MARKET WATCH: May natural gas futures drop below $4/MMbtu
The front-month natural gas contract fell 5% to below $4/MMbtu on Apr. 15 in the New York market after the government reported a bigger-than-expected injection of gas into US underground storage.
OGJ Senior Writer
HOUSTON, Apr. 16 -- The front-month natural gas contract fell 5% to below $4/MMbtu on Apr. 15 in the New York market after the government reported a bigger-than-expected injection of gas into US underground storage. The price of crude also slipped lower.
The Energy Information Administration reported the injection of 87 bcf of natural gas into US underground storage in the week ended Apr. 9, surpassing the Wall Street consensus for an 80 bcf increase. That brought working gas in storage to 1.8 tcf, “turning the storage deficit of 2 bcf into a storage surplus of 64 bcf” compared with the same period a year ago, said analysts in the Houston office of Raymond James & Associates Inc. US gas storage is now 246 bcf above the 5-year average (OGJ Online, Apr. 15, 2010).
Adam Sieminski, chief energy economist, Deutsche Bank, Washington, DC, said, “We remain concerned that to get from current gas balances to ‘normal,’ prices may have to fall further to encourage more coal-to-gas switching or shut-ins of some marginal gas wells. This could require a period of pricing at $3.50/MMbtu or lower, in contrast to today’s price which, although down, is still hovering near $4/MMbtu.”
Raymond James analysts said, “Oil prices traded slightly down after a couple of government reports showing less-than-impressive economic data. Energy stocks shrugged off the lower commodity prices and rose slightly, trading alongside the broader market, which finished in positive territory.”
Olivier Jakob at Petromatrix, Zug, Switzerland, said, “The US weekly jobless numbers were worse than expected, but US equities continue to rise no matter what (when bad numbers are issued it is either due to the weather or to holiday distortions). Exogenous inputs will remain key for the next few trading days, but the weak relative values (wider contango) in oil are getting harder to ignore.”
Sieminski also noted, “After much speculation, China this week raised retail fuel prices, adhering to a price mechanism that was introduced early last year. The National Development and Reform Commission [of China], which is tasked with formulating economic policy including setting fuel prices, raised the ceiling for retail gasoline and diesel prices by 4-4.5% this week, the first price adjustments since November. Jet fuel prices were also raised by about 10%.”

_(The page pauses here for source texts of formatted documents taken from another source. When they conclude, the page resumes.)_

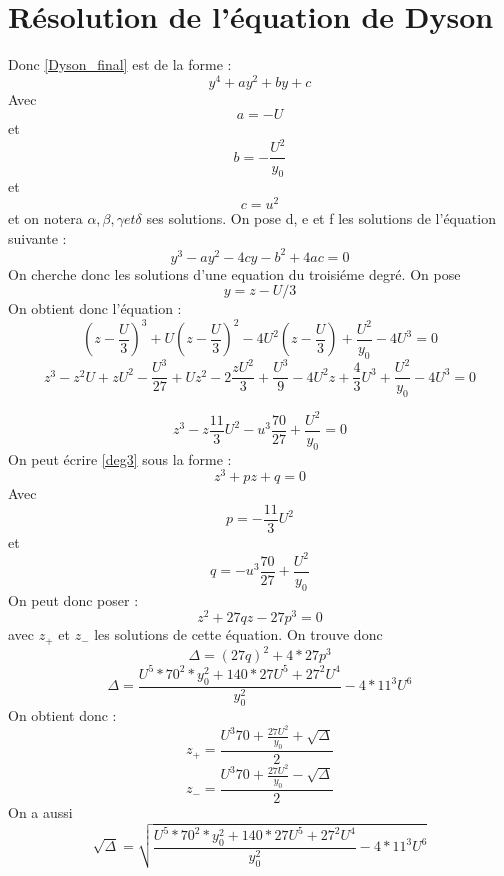 \documentclass[12pt]{article}
\begin{document}
\section{R\'esolution de l'\'equation de Dyson}
Donc \ref{Dyson_final} est de la forme :
\begin{equation}
y^4 + a y^2 + b y + c 
\end{equation}
Avec $$a = -U$$ et $$b = -\frac{U^2}{y_0}$$ et $$c = u^2$$
et on notera $\alpha, \beta, \gamma et \delta$ ses solutions. 
On pose d, e et f les solutions de l'\'equation suivante : 
\begin{equation}
y^3 - a y^2 -4cy - b^2 + 4 ac = 0
\end{equation}
On cherche donc les solutions d'une equation du troisi\'eme degr\'e.
On pose $$y = z - U/3$$
On obtient donc l'\'equation :
\begin{equation}
(z - \frac{U}{3})^3  + U (z - \frac{U}{3})^2 - 4 U ^2(z - \frac{U}{3}) + \frac{U^2}{y_0} - 4U^3 = 0
\end{equation}
\begin{equation}
z^3-z^2U+zU^2 - \frac{U^3}{27}+Uz^2-2\frac{zU^2}{3}+ \frac{U^3}{9} - 4U^2z+\frac{4}{3}U^3+\frac{U^2}{y_0}-4U^3 = 0
\end{equation}

\begin{equation}
\label{deg3}
z^3 - z\frac{11}{3}U^2 - u^3\frac{70}{27}+\frac{U^2}{y_0} = 0 
\end{equation}
On peut \'ecrire \ref{deg3} sous la forme :
\begin{equation}
z^3+pz+q = 0
\end{equation}
Avec $$p = -\frac{11}{3}U^2$$ et $$q = - u^3\frac{70}{27}+\frac{U^2}{y_0} $$
On peut donc poser :
\begin{equation}
z^2+27qz - 27p^3 = 0 
\end{equation}
avec $z_{+}$ et $z_{-}$ les solutions de cette \'equation.
On trouve donc $$\Delta = (27q)^2 + 4*27p^3$$
\begin{equation}
\Delta = \frac{U^5*70^2*y_0^2+ 140*27U^5+27^2U^4}{y_0^2} - 4*11^3U^6 
\end{equation}
On obtient donc :
\begin{equation}
z_+ = \frac{U^3 70 + \frac{27U^2}{y_0} +\sqrt{\Delta}}{2} 
\end{equation}
\begin{equation}
z_- = \frac{U^3 70 + \frac{27U^2}{y_0} -\sqrt{\Delta}}{2}  
\end{equation}
On a aussi
\begin{equation}
 \sqrt{\Delta} = \sqrt{\frac{U^5*70^2*y_0^2+ 140*27U^5+27^2U^4}{y_0^2} - 4*11^3U^6 }
\end{equation}
\end{document}

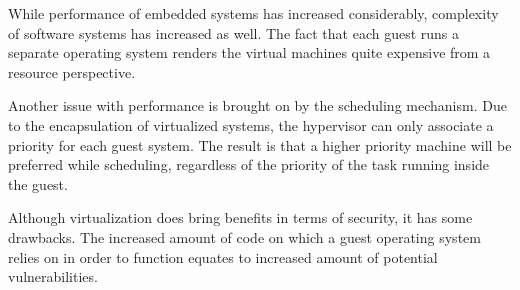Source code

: While performance of embedded systems has increased considerably, complexity of software systems has increased as well. The fact that each guest runs a separate operating system renders the virtual machines quite expensive from a resource perspective.

Another issue with performance is brought on by the scheduling mechanism. Due to the encapsulation of virtualized systems, the hypervisor can only associate a priority for each guest system. The result is that a higher priority machine will be preferred while scheduling, regardless of the priority of the task running inside the guest\cite{virt-embedded}.

Although virtualization does bring benefits in terms of security, it has some drawbacks. The increased amount of code on which a guest operating system relies on in order to function equates to increased amount of potential vulnerabilities.

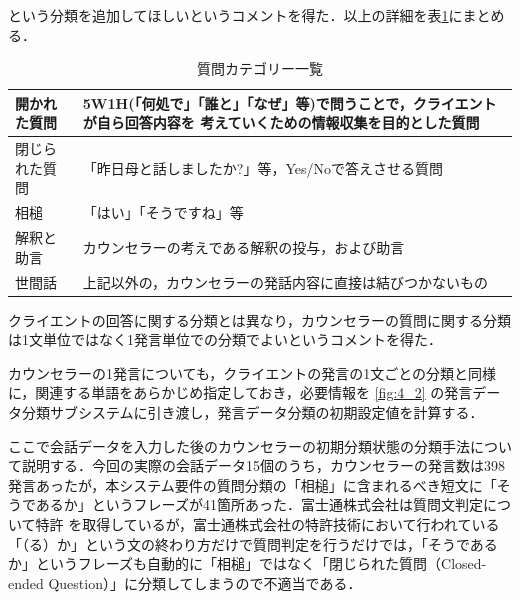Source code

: \documentclass[shuuron]{kuee}
\begin{document}
という分類を追加してほしいというコメントを得た．以上の詳細を表\ref{table:queCate}にまとめる．
\begin{table}
  \caption{質問カテゴリー一覧}
  \label{table:queCate}
  \begin{center}
    \begin{tabular}{|l|p{7cm}|} \hline
      開かれた質問 & 5W1H(「何処で」「誰と」「なぜ」等)で問うことで，クライエントが自ら回答内容を
      考えていくための情報収集を目的とした質問
      \\ \hline
      閉じられた質問  & 「昨日母と話しましたか?」等，Yes/Noで答えさせる質問
      \\ \hline
      相槌 & 「はい」「そうですね」等
      \\ \hline
      解釈と助言  &  カウンセラーの考えである解釈の投与，および助言\\ \hline
      世間話 & 上記以外の，カウンセラーの発話内容に直接は結びつかないもの \\ \hline
    \end{tabular}
  \end{center}
\end{table}


クライエントの回答に関する分類とは異なり，カウンセラーの質問に関する分類は1文単位ではなく1発言単位での分類でよいというコメントを得た．


カウンセラーの1発言についても，クライエントの発言の1文ごとの分類と同様に，関連する単語をあらかじめ指定しておき，必要情報を
\ref{fig:4_2}
の発言データ分類サブシステムに引き渡し，発言データ分類の初期設定値を計算する．

ここで会話データを入力した後のカウンセラーの初期分類状態の分類手法について説明する．今回の実際の会話データ15個のうち，カウンセラーの発言数は398発言あったが，本システム要件の質問分類の「相槌」に含まれるべき短文に「そうであるか」というフレーズが41箇所あった．富士通株式会社は質問文判定について特許
\cite{tokkyo}
を取得しているが，富士通株式会社の特許技術において行われている「（る）か」という文の終わり方だけで質問判定を行うだけでは，「そうであるか」というフレーズも自動的に「相槌」ではなく「閉じられた質問（Closed-ended Question）」に分類してしまうので不適当である．
\end{document}
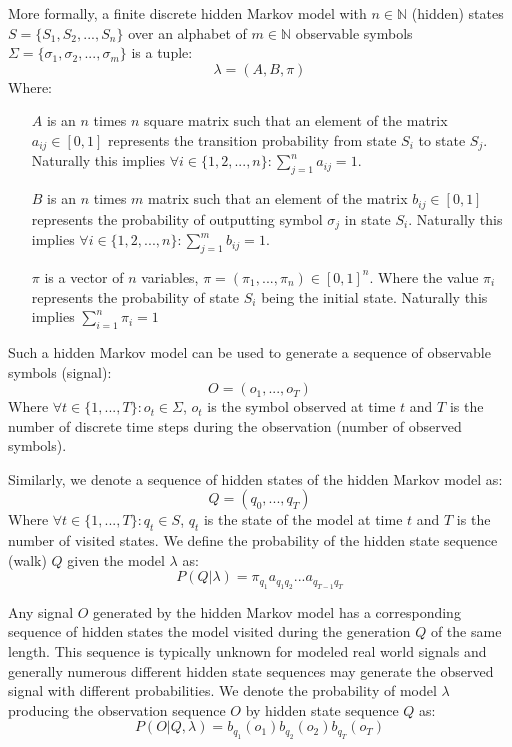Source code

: More formally, a finite discrete hidden Markov model with $n \in \mathbb{N}$ (hidden) states $S = \{S_1, S_2, ..., S_n\}$ over an alphabet of $m \in \mathbb{N}$ observable symbols $\Sigma=\{\sigma_1, \sigma_2, ..., \sigma_m\}$ is a tuple: $$\lambda = (A, B, \pi)$$
Where:
\begin{itemize}
	\item[$A$] is an $n$ times $n$ square matrix such that an element of the matrix ${a_{ij} \in [0, 1]}$ represents the transition probability from state $S_i$ to state $S_j$. Naturally this implies ${\forall i \in \{1, 2, ..., n\}: \sum_{j=1}^n{a_{ij}} = 1}$.
	\item[$B$] is an $n$ times $m$ matrix such that an element of the matrix ${b_{ij} \in [0, 1]}$ represents the probability of outputting symbol $\sigma_j$ in state $S_i$. Naturally this implies ${\forall i \in \{1, 2, ..., n\}: \sum_{j=1}^m{b_{ij}} = 1}$.
	\item[$\pi$] is a vector of $n$ variables, ${\pi=(\pi_1, ..., \pi_n) \in [0, 1]^n}$. Where the value $\pi_i$ represents the probability of state $S_i$ being the initial state. Naturally this implies ${\sum_{i=1}^n{\pi_i} = 1}$
\end{itemize}

Such a hidden Markov model can be used to generate a sequence of observable symbols (signal): $$O = (o_1, ..., o_T)$$
Where ${\forall t \in \{1, ..., T\}: o_t \in \Sigma}$, $o_t$ is the symbol observed at time $t$ and $T$ is the number of discrete time steps during the observation (number of observed symbols).

Similarly, we denote a sequence of hidden states of the hidden Markov model as: $$Q = (q_0, ..., q_T)$$
Where ${\forall t \in \{1, ..., T\}: q_t \in S}$, $q_t$ is the state of the model at time $t$ and $T$ is the number of visited states.
We define the probability of the hidden state sequence (walk) $Q$ given the model $\lambda$ as:
$$P(Q|\lambda) = \pi_{q_1}a_{q_1q_2}...a_{q_{T-1}q_T}$$

Any signal $O$ generated by the hidden Markov model has a corresponding sequence of hidden states the model visited during the generation $Q$ of the same length. This sequence is typically unknown for modeled real world signals and generally numerous different hidden state sequences may generate the observed signal with different probabilities. We denote the probability of model $\lambda$ producing the observation sequence $O$ by hidden state sequence $Q$ as:
$$P(O|Q,\lambda) = b_{q_1}(o_1)b_{q_2}(o_2)b_{q_T}(o_T)$$


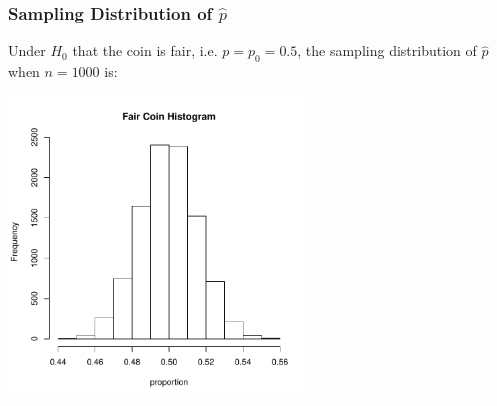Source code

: \documentclass[slides]{beamer}
\newcommand{\blue}[1]{\textcolor{blue2}{#1}}
\begin{document}
%
%
%
%
\begin{frame}
\frametitle{Sampling Distribution of $\widehat{p}$}
\blue{Under $H_0$ that the coin is fair}, i.e. $p=p_0=0.5$, the sampling distribution of $\widehat{p}$ when $n=1000$ is:

\begin{center}
\includegraphics[width=0.6\textwidth]{figure/hist1}
\end{center}
\end{frame}
\end{document}
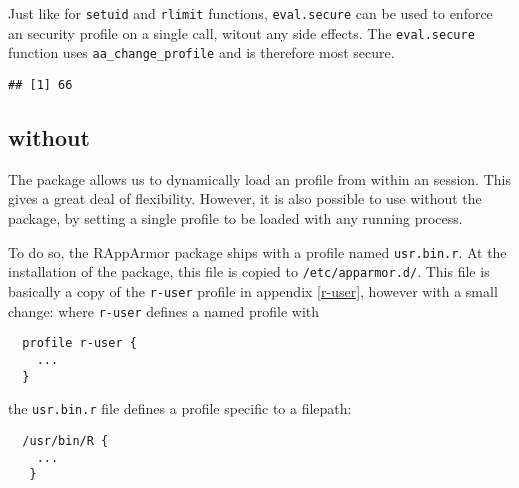 

Just like for \texttt{setuid} and \texttt{rlimit} functions,
\texttt{eval.secure} can be used to enforce an \AppArmor security profile on a
single call, witout any side effects. The \texttt{eval.secure} function uses
\texttt{aa\_change\_profile} and is therefore most secure.

\begin{knitrout}\mycodesize
{}\color{fgcolor}\begin{kframe}
\begin{alltt}
 \hlkwb{<-} \hlstd{(}\hlstd{(}\hlstd{))}
\end{alltt}
\begin{verbatim}
## [1] 66
\end{verbatim}
\begin{alltt}
 \hlkwb{<-} \hlstd{(}\hlstd{(}\hlstd{),}  \hlstd{=} \hlstd{)}
\end{alltt}


\end{kframe}
\end{knitrout}


\subsection{\AppArmor without \RAppArmor}
\label{usr.bin.r}

The \RAppArmor package allows us to dynamically load an \AppArmor profile from
within an \R session. This gives a great deal of flexibility. However, it is
also possible to use \AppArmor without the \RAppArmor package, by setting a
single profile to be loaded with any running \R process.

To do so, the RAppArmor package ships with a profile named \texttt{usr.bin.r}.
At the installation of the package, this file is copied to
\texttt{/etc/apparmor.d/}. This file is basically a copy of the \texttt{r-user}
profile in appendix \ref{r-user}, however with a small change: where
\texttt{r-user} defines a named profile with
\begin{verbatim}
  profile r-user {
    ...
  }
\end{verbatim}
the \texttt{usr.bin.r} file defines a profile specific to a filepath:
\begin{verbatim}
  /usr/bin/R {
    ...
   }
\end{verbatim}


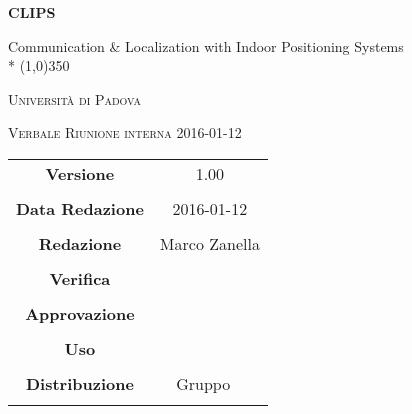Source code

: \documentclass[a4paper,12pt]{article}
\begin{document}
\begin{titlepage}
	\centering
	{\huge\bfseries CLIPS\par}
	Communication \& Localization with Indoor Positioning Systems \\*
	\line(1,0){350} \\
	{\scshape\LARGE Università di Padova \par}
	\vspace{1cm}
	{\scshape\Large Verbale Riunione interna 2016-01-12 \par}
	\logo
	\newpage
	\begin{tabular}{c|c}
		{\hfill \textbf{Versione}} 			& 1.00				\\ \\
		{\hfill\textbf{Data Redazione}} 		& 2016-01-12  		\\ \\
		{\hfill\textbf{Redazione}} 			& Marco Zanella		\\ \\
		{\hfill\textbf{Verifica}} 				&  					\\ \\
		{\hfill\textbf{Approvazione}} 		&  					\\ \\
		{\hfill\textbf{Uso}} 					& 					\\ \\
		{\hfill\textbf{Distribuzione}} 			& Gruppo \leaf\		\\ \\
	\end{tabular}
\end{titlepage}
	
	\newpage

	
	\label{LastFrontPage}
	

	\newpage
	
	\pagestyle{mymain}
	
	
		

	
		
	
	
		
	
	
		
				
	\label{LastPage}
\end{document}
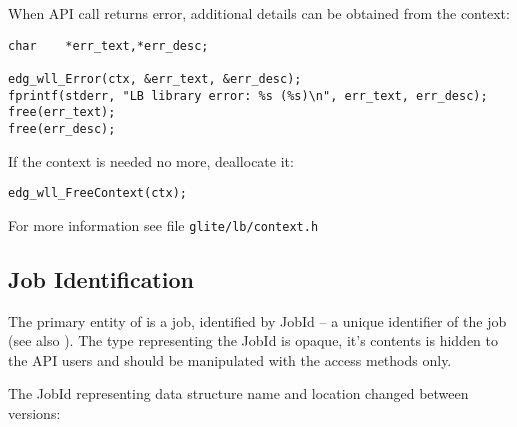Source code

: 
When \LB API call returns error, additional details can be obtained
from the context:
\begin{lstlisting}
char    *err_text,*err_desc;
        
edg_wll_Error(ctx, &err_text, &err_desc);
fprintf(stderr, "LB library error: %s (%s)\n", err_text, err_desc);
free(err_text);
free(err_desc);
\end{lstlisting}

If the context is needed no more, deallocate it:
\begin{lstlisting}
edg_wll_FreeContext(ctx);
\end{lstlisting}

For more information see file \texttt{glite/lb/context.h}

\subsection{Job Identification} 
The primary entity of \LB is a job, identified by JobId -- a unique
identifier of the job (see also \cite{lbug}). The type representing
the JobId is opaque, it's contents is hidden to the API users and
should be manipulated with the access methods only.

The JobId representing data structure name and location
changed between \LB versions:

Sieminski said, “The hike helps support [Chinese] refinery margins to keep up with crude oil price gains. The move also illustrates the central government’s commitment to supporting the refining industry, and the response from the industry will be to maintain high refinery run rates.”
Sieminski also noted the International Energy Agency in Paris recently increased its forecast of strong growth in oil production outside the Organization of Petroleum Exporting Countries in Russian, Brazil, the Caspian, China, India, and Colombia. “Even the more conservative forecasters are raising numbers. With North American output flat, and the North Sea down only about 250,000 b/d, the non-OPEC supply outlook looks likely to surprise to the upside in 2010,” Sieminski said.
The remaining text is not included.